The idea of a $15 minimum wage, which already has been approved in San Francisco, Seattle and Los Angeles, may sound great, but the impact likely won't be so hot, says Washington Post columnist Robert Samuelson.
To be sure, "some increase in the federal minimum is justified," he writes.
"It’s been at $7.25 since 2009. Inflation has eroded its value 10 percent since then."
So what's the problem with a hefty increase? "Raising it to $15 or even $12 would be a radical act that front-loads the benefits and back-loads the costs," Samuelson says.
Job losses would mushroom, he argues. "Some companies would become unprofitable and shrink or close. Others would automate. Some start-ups would be scrapped."
As for how many jobs would be lost, the American Action Forum, a right-leaning think tank, estimates it would be 1.3 million for a $12 minimum and 3.3 million for a $15 minimum.
And unfortunately, "the least-skilled workers might suffer the largest losses, especially if higher wages draw experienced people back into the labor market," Samuelson says.
The economy added 223,000 jobs in June, but the labor participation rate dropped to a 37-year low of 62.6 percent.
Meanwhile, boosting the middle class currently occupies much of the attention of U.S. politicians and economic policymakers. But some of that focus is misplaced, says Harvard economist Martin Feldstein.
"The middle class has been doing much better than the statistical pessimists assert," he writes on Project Syndicate. "And with better policies, these households can do even better in the future."
Take average household income figures. Some Census Department data back up the idea that income has barely risen, if at all, in recent decades, says Feldstein, who chaired the Council of Economic Advisers under President Reagan.

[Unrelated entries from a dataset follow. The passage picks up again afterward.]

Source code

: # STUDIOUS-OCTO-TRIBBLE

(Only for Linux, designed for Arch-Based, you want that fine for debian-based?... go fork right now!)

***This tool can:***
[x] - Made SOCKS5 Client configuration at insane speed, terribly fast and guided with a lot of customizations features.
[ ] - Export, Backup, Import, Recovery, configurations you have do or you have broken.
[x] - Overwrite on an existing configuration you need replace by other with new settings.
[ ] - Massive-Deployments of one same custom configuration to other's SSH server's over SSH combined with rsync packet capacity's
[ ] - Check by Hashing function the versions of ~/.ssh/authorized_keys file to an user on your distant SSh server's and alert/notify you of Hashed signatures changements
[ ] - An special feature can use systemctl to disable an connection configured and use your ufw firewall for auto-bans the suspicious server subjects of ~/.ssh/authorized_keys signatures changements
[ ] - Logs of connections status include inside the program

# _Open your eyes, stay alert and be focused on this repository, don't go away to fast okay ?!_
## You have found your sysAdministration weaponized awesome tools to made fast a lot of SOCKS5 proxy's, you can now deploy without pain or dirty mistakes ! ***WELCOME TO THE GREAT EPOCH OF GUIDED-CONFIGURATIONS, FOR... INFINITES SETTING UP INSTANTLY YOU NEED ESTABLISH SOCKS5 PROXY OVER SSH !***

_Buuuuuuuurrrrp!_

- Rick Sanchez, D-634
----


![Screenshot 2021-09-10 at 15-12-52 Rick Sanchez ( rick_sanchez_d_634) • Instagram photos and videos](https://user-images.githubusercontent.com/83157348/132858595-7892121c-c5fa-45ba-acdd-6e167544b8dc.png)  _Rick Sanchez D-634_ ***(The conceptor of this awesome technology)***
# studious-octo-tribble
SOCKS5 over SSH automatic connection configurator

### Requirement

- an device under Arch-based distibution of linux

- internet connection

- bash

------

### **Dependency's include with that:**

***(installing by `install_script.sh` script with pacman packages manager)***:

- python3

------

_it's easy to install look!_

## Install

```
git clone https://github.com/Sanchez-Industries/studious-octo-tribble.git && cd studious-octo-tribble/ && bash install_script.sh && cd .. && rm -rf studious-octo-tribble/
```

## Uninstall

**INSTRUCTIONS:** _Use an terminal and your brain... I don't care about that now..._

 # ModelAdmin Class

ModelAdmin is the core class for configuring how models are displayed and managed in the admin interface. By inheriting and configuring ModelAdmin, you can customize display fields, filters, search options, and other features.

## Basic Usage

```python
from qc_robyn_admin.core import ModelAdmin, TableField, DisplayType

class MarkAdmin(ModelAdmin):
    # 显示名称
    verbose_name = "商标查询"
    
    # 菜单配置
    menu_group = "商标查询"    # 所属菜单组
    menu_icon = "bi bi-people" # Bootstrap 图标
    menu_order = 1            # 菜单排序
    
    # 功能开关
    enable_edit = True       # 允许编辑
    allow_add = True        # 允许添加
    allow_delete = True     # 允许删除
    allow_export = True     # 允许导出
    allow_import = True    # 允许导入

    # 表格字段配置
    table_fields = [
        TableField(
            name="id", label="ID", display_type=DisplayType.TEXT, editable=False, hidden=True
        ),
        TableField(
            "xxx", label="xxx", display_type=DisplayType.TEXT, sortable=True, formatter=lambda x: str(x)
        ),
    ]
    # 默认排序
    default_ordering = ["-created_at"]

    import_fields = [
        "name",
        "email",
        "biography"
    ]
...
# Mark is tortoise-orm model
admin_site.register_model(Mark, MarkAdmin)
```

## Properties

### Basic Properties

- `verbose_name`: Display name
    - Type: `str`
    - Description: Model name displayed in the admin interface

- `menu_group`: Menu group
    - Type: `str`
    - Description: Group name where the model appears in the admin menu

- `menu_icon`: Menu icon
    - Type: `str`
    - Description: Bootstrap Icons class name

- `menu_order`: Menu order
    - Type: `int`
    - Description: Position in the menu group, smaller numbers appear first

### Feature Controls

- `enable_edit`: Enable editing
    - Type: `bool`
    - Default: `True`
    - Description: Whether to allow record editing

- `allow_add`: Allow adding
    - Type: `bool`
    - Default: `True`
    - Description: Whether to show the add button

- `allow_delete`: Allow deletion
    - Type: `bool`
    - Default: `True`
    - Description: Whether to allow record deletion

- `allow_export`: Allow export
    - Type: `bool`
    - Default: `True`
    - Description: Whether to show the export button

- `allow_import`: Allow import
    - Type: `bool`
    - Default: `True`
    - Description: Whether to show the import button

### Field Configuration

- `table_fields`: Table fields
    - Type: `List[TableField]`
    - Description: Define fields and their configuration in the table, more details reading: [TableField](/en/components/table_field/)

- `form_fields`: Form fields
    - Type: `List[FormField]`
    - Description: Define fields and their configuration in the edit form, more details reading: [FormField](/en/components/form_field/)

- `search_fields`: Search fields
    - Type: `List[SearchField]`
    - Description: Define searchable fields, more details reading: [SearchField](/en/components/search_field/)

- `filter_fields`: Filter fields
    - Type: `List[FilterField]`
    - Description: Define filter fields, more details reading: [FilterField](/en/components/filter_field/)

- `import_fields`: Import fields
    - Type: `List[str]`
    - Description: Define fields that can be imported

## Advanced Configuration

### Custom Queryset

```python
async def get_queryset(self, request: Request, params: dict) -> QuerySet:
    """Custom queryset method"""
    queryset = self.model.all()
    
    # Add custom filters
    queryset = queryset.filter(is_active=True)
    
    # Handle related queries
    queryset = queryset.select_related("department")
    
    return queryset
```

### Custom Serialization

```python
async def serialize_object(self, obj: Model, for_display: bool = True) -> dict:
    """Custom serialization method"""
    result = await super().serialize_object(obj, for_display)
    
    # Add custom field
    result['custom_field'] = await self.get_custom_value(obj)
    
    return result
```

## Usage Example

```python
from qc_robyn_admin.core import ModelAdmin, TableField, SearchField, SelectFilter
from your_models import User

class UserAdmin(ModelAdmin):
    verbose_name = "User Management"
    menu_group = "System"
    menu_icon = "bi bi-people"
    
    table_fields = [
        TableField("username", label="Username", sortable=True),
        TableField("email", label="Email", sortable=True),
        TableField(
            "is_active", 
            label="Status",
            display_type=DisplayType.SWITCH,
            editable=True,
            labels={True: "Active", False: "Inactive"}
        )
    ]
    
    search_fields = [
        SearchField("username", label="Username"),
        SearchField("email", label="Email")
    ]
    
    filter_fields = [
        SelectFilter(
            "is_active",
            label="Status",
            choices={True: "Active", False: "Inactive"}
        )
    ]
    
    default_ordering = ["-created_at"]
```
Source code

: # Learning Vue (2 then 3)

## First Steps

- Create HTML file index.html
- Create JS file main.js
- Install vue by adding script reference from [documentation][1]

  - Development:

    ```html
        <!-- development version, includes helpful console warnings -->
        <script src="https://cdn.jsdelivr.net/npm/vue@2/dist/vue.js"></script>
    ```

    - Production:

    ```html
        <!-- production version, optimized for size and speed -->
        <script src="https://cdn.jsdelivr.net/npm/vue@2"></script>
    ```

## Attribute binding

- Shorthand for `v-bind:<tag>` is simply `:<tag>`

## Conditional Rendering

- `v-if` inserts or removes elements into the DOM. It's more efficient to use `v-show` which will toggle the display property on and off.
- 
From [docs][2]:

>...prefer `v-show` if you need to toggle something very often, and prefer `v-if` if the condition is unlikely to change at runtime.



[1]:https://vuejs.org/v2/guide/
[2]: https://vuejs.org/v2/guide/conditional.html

"But more accurate government statistics imply that the real incomes of those at the middle of the income distribution have increased about 50 percent since 1980," he says. "And a more appropriate adjustment for changes in the cost of living implies a substantially greater gain."
That would put the increase of household income at almost 2.5 percent annually over the last 30 years.
Improving existing government programs can lead to even more progress for the middle class, Feldstein says. That includes expanding market-relevant training and tax reform to boost productivity and wages.